Едва гетман успел разоблачиться, лечь вновь в постель и укрыться ковдрою, как дверь в опочивальню распахнул джура, и на пороге ее появился Танеев. Это был среднего роста, несколько сутуловатый, но крепко сложенный, широкоплечий и широкогрудый мужчина, лет сорока; одет он был в длинный, расшитый золотом кафтан, сверх ферязи, с чрезмерно высоким стоячим воротником, в котором почти утопала голова боярина.
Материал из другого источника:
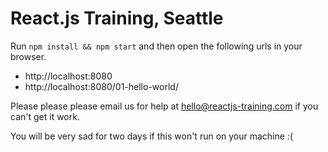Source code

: React.js Training, Seattle
==========================

Run `npm install && npm start` and then open the following urls in your
browser.

- http://localhost:8080
- http://localhost:8080/01-hello-world/

Please please please email us for help at hello@reactjs-training.com if
you can't get it work.

You will be very sad for two days if this won't run on your machine :(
Лицо начальника Малороссийского приказа казалось сравнительно небольшим; от здорового румянца и цвета покрывавших щеки волос оно выглядело медно–красным, с резко очерченным белым, выпуклым лбом; из-за воротника выделялся лишь вогнутый, лопатою расширенный при конце, по–утиному, нос да сверкали умные, хитрые, словно смеющиеся, глаза.
Вельможа вошел в гетманский покой в высокой гор- латной, собольей шапке, с тростью в руке; переступая порог, он снял шапку, осенил себя крестом перед образами, а потом подошел важно к постели больного, отвесил ему низкий поклон и проговорил высокомерным тоном:
— Его пресветлое величество, Божию милостью царь Великой, Малой и Белой России, самодержец и осударь наш, и многих земель обладатель, соизволил послать меня, раба своего, к тебе, гетман Демьян Иванович, справиться о твоих недугах да пожелать тебе здравия и скорого выздоровления.
Гетман при входе боярина с усилием пробовал было подняться с постели, но только смог сесть, обложившись для опоры подушками; а теперь, после приветствия, он поклонился низко, коснувшись лбом перил кровати, а протянутой рукой — пола.
— Бог видит, как я тронут безмерной и. нежданной лаской пресветлейшего царя–государя моего, нашего батька и милостивца! — воскликнул взволнованным голосом гетман, утирая рукой словно бы слезящиеся глаза. Желание здравия со стороны государя означало действительно великую его милость и доказывало, что все доносы на гетмана были пренебрежены и отринуты державной рукой, а это подняло сразу упавший дух гетмана и вызвало на его бледно–серые щеки радостный багровый румянец. — Прошу передать мою найщиришую дяку его пресветлой царской милости и желание ему здравия, долголетия и благоденствия, — закончил он ответное приветствие, поклонившись снова до перил кровати и коснувшись пола рукой.
— Великий государь жалует и милостиво похваляет гетмана Демьяна Ивановича за его верную службу, — промолвил на это официально Танеев.
— Безмерно осчастливлен благодеянием царским, — ответил гетман, — и прошу прощенья перед великим государем моим и перед тобой, пресветлый посол, что тяжкая хвороба заставила меня выслушать, сидя, вельми ценный для меня, недостойного, привет нашего найяснейшего державца и батька, — и в третий раз гетман отвесил низкий земной поклон.
— Да отчего эта хворость тебе приключилась? — спросил уже участливо царский посол.
— От мнения и огорчения за доносы на меня великому царю–благодетелю, за наплеты на его верного подножка.
Вороги мои суть тоже вороги и московской протекции: они лютуют на меня за мою преданность и верность Москве и желают наставить другого гетмана, какой бы к Польше тянул да надавал бы им от Речи Посполитой побольше шляхетских привелей и сваволья.
— Ну, коли от крамольников и от их непутевых речей тебе занедужилось, Демьян Иванович, то буди здрав и духом воспрянь… По неизреченной милости, осударь-батюшка шлет тебе грамоту, а из сей грамоты узреть можешь, что его царское величество не токмо благоволит к твоей милости, но и радеет за тебя пред патриархом в Цареграде.